Location and setting
Victoria was located on the banks of the North Saskatchewan River, downstream from Edmonton House on the way to Fort Pitt, and also along the overland route between the two, part of the Carlton Trail system. The fur trading post at Victoria was minor compared to Edmonton but soon attracted a small agricultural settlement around itself much like that at other H.B.C. posts at this time. Here land was divided in the customary French river lot system and a mixed community of First Nations, Métis, and Europeans developed. For several miles on each side of the present-day museum the river lot system is still in use, the farm here predating the large, square tracts of the Dominion Lands Act which surround them.
Victoria Park Cemetery
The Victoria Park Cemetery was established circa 1896 by the Methodist church and is located on a hill overlooking the river, it contains approximately 100 recognizable graves from both Native and Settler communities. It was restored and rededicated in 1999.
History
In 1864 George Flett was given the job of opening a Hudson's Bay Company trading post in Fort Victoria.[1] Flett and John Norris led the first brigade of Red River ox-carts from Winnipeg to Edmonton, taking three and a half months on the journey.[2] As clerk in charge of the post, Flett was responsible for arranging for construction of the buildings and for opening up trade with the local Indians.
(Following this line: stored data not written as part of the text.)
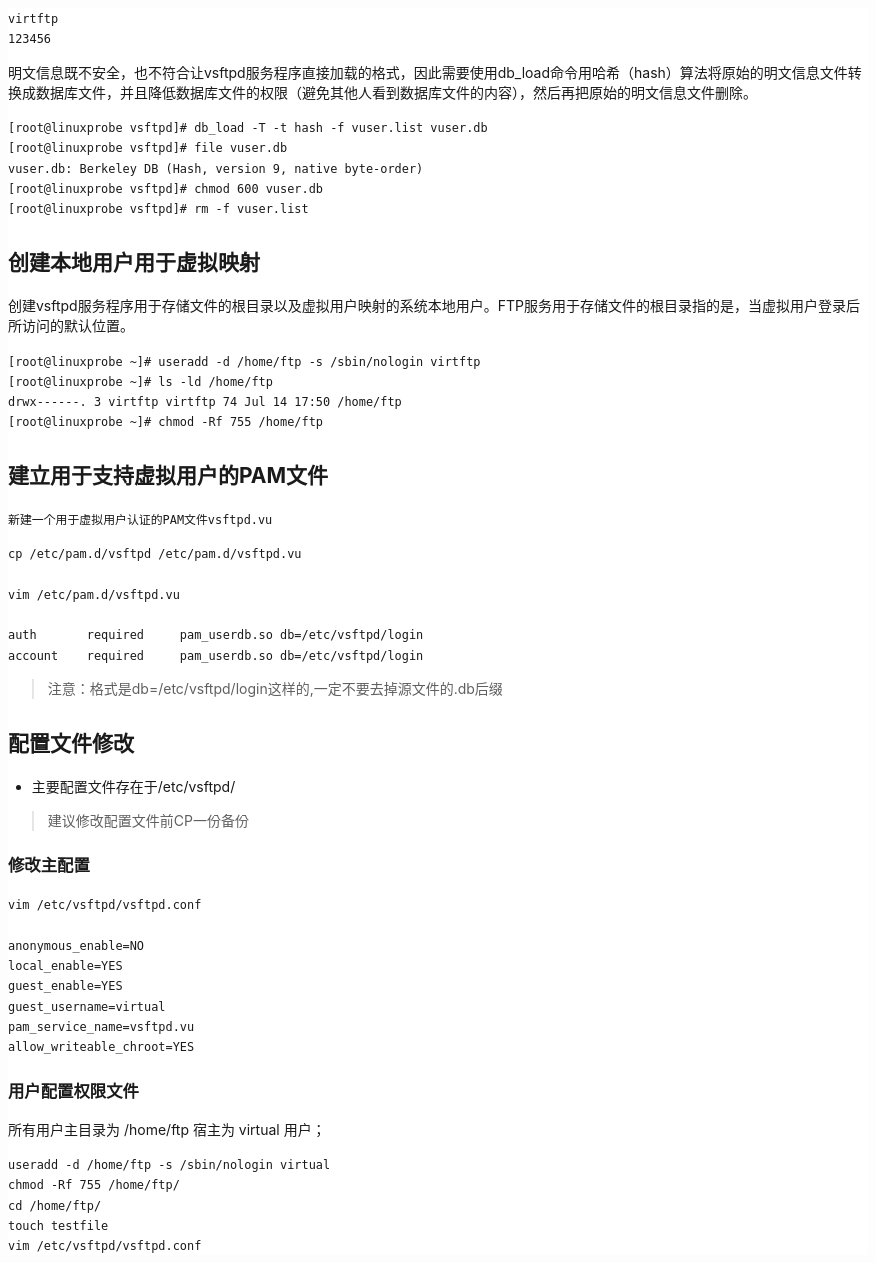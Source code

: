     virtftp
    123456

明文信息既不安全，也不符合让vsftpd服务程序直接加载的格式，因此需要使用db_load命令用哈希（hash）算法将原始的明文信息文件转换成数据库文件，并且降低数据库文件的权限（避免其他人看到数据库文件的内容），然后再把原始的明文信息文件删除。

    [root@linuxprobe vsftpd]# db_load -T -t hash -f vuser.list vuser.db
    [root@linuxprobe vsftpd]# file vuser.db
    vuser.db: Berkeley DB (Hash, version 9, native byte-order)
    [root@linuxprobe vsftpd]# chmod 600 vuser.db
    [root@linuxprobe vsftpd]# rm -f vuser.list

## 创建本地用户用于虚拟映射
创建vsftpd服务程序用于存储文件的根目录以及虚拟用户映射的系统本地用户。FTP服务用于存储文件的根目录指的是，当虚拟用户登录后所访问的默认位置。

    [root@linuxprobe ~]# useradd -d /home/ftp -s /sbin/nologin virtftp
    [root@linuxprobe ~]# ls -ld /home/ftp
    drwx------. 3 virtftp virtftp 74 Jul 14 17:50 /home/ftp
    [root@linuxprobe ~]# chmod -Rf 755 /home/ftp

## 建立用于支持虚拟用户的PAM文件
`新建一个用于虚拟用户认证的PAM文件vsftpd.vu`

    cp /etc/pam.d/vsftpd /etc/pam.d/vsftpd.vu

    vim /etc/pam.d/vsftpd.vu

    auth       required     pam_userdb.so db=/etc/vsftpd/login
    account    required     pam_userdb.so db=/etc/vsftpd/login
>注意：格式是db=/etc/vsftpd/login这样的,一定不要去掉源文件的.db后缀

## 配置文件修改
- 主要配置文件存在于/etc/vsftpd/

> 建议修改配置文件前CP一份备份

### 修改主配置

    vim /etc/vsftpd/vsftpd.conf

    anonymous_enable=NO
    local_enable=YES
    guest_enable=YES
    guest_username=virtual
    pam_service_name=vsftpd.vu
    allow_writeable_chroot=YES

### 用户配置权限文件 
所有用户主目录为 /home/ftp 宿主为 virtual 用户；

    useradd -d /home/ftp -s /sbin/nologin virtual
    chmod -Rf 755 /home/ftp/
    cd /home/ftp/
    touch testfile
    vim /etc/vsftpd/vsftpd.conf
Flett was successful in quickly obtaining a supply of good-quality furs, which Flett and his assistants took by horse and dog train to Fort Edmonton.[1] The oldest building in Alberta still on its original foundations is the clerk's quarters at Fort Victoria, which dates from 1865.
Later the site of the Fort became a hub for the early settlement of East-Central Alberta. It came to be called the Victoria Settlement and later, Pakan. It also became home for the McDougall Presbyterian missionary family. Still later, the settlement served as a base for Methodist missionaries to the Ukrainian Canadians.
The post was also a vital stop on the trail from Winnipeg to Edmonton. The section of the trail currently within the eastern part of the city of Edmonton is a now a paved road called Victoria Trail in honour of the fort.
The Fort lies with the Kalyna Country ecomuseum. It has been designated a national historic site of Canada and a provincial historic site of Alberta. The museum that is there today is operated by the provincial government.
See also
Affiliations
The Museum is affiliated with: CMA, CHIN, and Virtual Museum of Canada.
References
- 1 2 Block, Alvina (Spring–Summer 1999). "George Flett, Presbyterian Missionary to the Ojibwa at Okanase". Manitoba History. Winnipeg. 37. Retrieved 2011-10-22.
- ↑ Goyette, Linda; Roemmich, Carolina Jakeway (2005). Edmonton in Our Own Words. University of Alberta. p. 58. ISBN 0-88864-449-3.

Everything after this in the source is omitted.